Every line holding the string "centering" should be copied from the listing.

┌────────

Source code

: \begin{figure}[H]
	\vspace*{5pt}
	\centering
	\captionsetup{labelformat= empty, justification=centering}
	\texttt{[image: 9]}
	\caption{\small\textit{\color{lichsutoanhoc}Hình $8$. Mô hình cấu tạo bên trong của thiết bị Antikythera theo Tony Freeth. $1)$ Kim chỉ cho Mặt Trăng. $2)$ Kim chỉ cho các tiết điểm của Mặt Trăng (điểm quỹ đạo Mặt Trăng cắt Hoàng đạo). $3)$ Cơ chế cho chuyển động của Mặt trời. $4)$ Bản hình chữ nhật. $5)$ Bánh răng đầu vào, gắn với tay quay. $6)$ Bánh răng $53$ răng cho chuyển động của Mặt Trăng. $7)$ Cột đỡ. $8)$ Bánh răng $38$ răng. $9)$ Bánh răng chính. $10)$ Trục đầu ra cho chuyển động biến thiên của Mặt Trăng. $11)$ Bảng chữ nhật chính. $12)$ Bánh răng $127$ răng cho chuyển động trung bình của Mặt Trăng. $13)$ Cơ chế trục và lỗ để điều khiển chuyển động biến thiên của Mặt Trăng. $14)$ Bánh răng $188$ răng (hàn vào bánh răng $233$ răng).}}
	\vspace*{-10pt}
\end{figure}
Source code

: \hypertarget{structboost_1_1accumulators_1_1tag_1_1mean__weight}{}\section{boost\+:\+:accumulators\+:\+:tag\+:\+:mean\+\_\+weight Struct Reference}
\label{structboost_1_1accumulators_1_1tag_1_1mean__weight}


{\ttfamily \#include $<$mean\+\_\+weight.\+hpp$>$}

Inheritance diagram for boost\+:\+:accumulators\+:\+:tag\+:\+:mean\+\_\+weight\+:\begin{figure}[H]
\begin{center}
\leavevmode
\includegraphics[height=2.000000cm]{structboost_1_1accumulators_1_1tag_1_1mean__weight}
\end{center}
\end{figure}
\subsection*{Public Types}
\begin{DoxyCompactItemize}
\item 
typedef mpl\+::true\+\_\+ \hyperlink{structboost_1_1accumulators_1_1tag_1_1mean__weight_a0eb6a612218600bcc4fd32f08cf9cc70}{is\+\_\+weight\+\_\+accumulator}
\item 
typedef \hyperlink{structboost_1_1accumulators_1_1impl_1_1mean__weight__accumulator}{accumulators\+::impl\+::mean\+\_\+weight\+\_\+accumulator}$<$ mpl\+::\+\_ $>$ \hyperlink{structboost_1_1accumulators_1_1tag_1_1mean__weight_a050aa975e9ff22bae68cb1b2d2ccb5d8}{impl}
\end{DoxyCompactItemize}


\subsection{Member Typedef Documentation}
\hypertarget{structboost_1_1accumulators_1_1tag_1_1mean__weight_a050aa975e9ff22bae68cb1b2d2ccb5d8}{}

└────────

Output |
	\centering
	\captionsetup{labelformat= empty, justification=centering}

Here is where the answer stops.